Old timer Iver Johnson said that Burns had been told that animals could be wintered in the valley without supplementary feeding, but the next winter proved that piece of information incorrect. The applications were dropped, but the land, already surveyed, was opened for homesteading when none was available in the Block. Shortly after the survey, World War I broke out and settlement slowed down.
In 1923 the B.C. Department of Lands put out a map that showed a “road” from Pouce Coupe as far as East Pine at the Pine River’s confluence with the Murray where a squatter named Palmer had a dugout canoe to use as a ferry. Horses had to swim. Beyond that, only a “trail” is indicated, more or less following the Pine River past Twidwell Bend, where a settler named Treadwell [or Twidwell] had a ranch. This trail dropped south of present day Chetwynd but went on past Azouzetta Lake and further on to McLeod Lake through the Pine Pass. Its condition in 1924 is described by Gerry Andrews’ account of a packtrain trip from Kelly Lake to McLeod Lake, following ¾ and frequently losing ¾ the trail. The account abounds in references to its many gaps and disappearances. [See: Andrews, G.S. Metis Outpost, 1985] The lack of a good crossing at East Pine accounts for the end of the “road” at that point.
The coming of the railroad to Dawson Creek in 1930 caused a spurt of settlers again. The early 1930’s also brought a fever of search for oil and gas all over the West. Premier Patullo of British Columbia determined to drill at the junction of Commotion Creek with the Pine. The resulting traffic forced the road to be improved to the East Pine crossing and the “trail” beyond to be made into a “road” to the well site. Tall tales are told of the adventures and misadventures on that road! Little Prairie, formerly a small grassy place where packhorses could be fed, was on its way to becoming the nucleus of a trading area.
In 1939 I had seen the strategic ferry at East Pine. We had come by Ford car (in dry weather) to the Murray River which was spanned by a “basket” ferry, an open box suspended on a long rope cable between wooden towers, propelled by gravity and human muscle. We zoomed over to a point of land where Jake Smith, the Durneys and others had established themselves. A little further on was a second basket.
When possible people traveled in winter when the rivers were frozen. In summer they dismantled their wagons and machinery and took them over, piece by piece, if they absolutely had to go.
The “wagon road” extended to Little Prairie. By a strange quirk a little distance above Hasler Creek, Phil Esswein had already leveled an airstrip where Jack Neyes of Sexsmith, Alberta, landed his homebuilt plane to transport hunters, trappers and prospectors at least as early as 1935.
The next incentive to improve communications was the opening of a coal mining enterprise at Hasler Creek by Gordon Wilson and associates.
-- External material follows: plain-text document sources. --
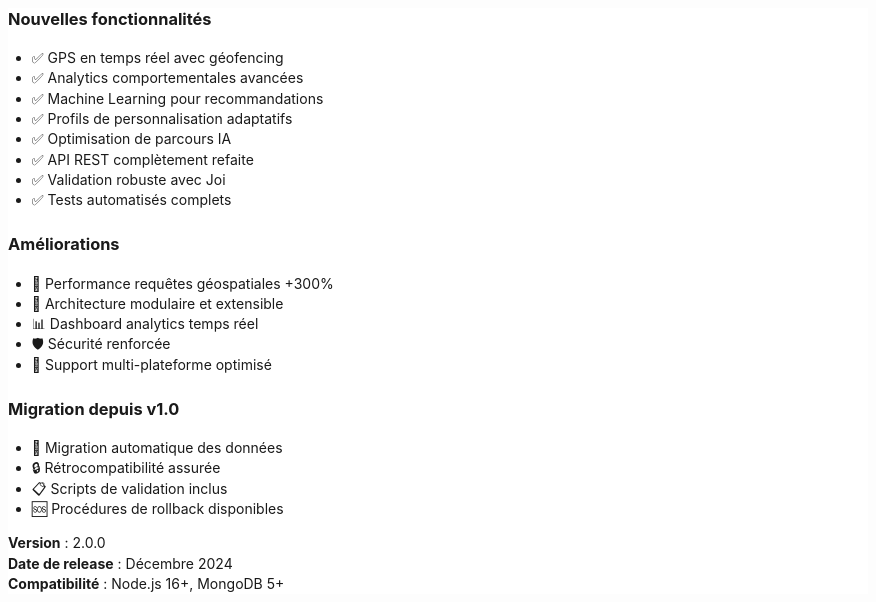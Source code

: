 ### Nouvelles fonctionnalités
- ✅ GPS en temps réel avec géofencing
- ✅ Analytics comportementales avancées
- ✅ Machine Learning pour recommandations
- ✅ Profils de personnalisation adaptatifs
- ✅ Optimisation de parcours IA
- ✅ API REST complètement refaite
- ✅ Validation robuste avec Joi
- ✅ Tests automatisés complets

### Améliorations
- 🚀 Performance requêtes géospatiales +300%
- 🔧 Architecture modulaire et extensible
- 📊 Dashboard analytics temps réel
- 🛡️ Sécurité renforcée
- 📱 Support multi-plateforme optimisé

### Migration depuis v1.0
- 🔄 Migration automatique des données
- 🔒 Rétrocompatibilité assurée
- 📋 Scripts de validation inclus
- 🆘 Procédures de rollback disponibles

**Version** : 2.0.0  
**Date de release** : Décembre 2024  
**Compatibilité** : Node.js 16+, MongoDB 5+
From this point, so many kinds of development in transportation and communication occurred that it is impossible to choose one as the end of the “early days”. Probably the most significant may be the naming of the new village.
For many years the Northern Alberta and Pacific Great Eastern Railways had been approaching each other, finally end-to-ending at Dawson Creek. Near the little settlement at Little Prairie, the P.G.E. builders bulldozed out a large patch of yellow orchids and put up a station. In its wisdom ¾ or lack of it ¾ it named their townsite “Chetwynd” after a prominent politician at the Coast. For a while the Post Office held onto the old name of Little Prairie. Nothing ever ruffled the placidity of the community like strong feelings aroused by the controversy over the names! Even the building of the town of Tumbler Ridge to the south does not seem to have generated so much heat.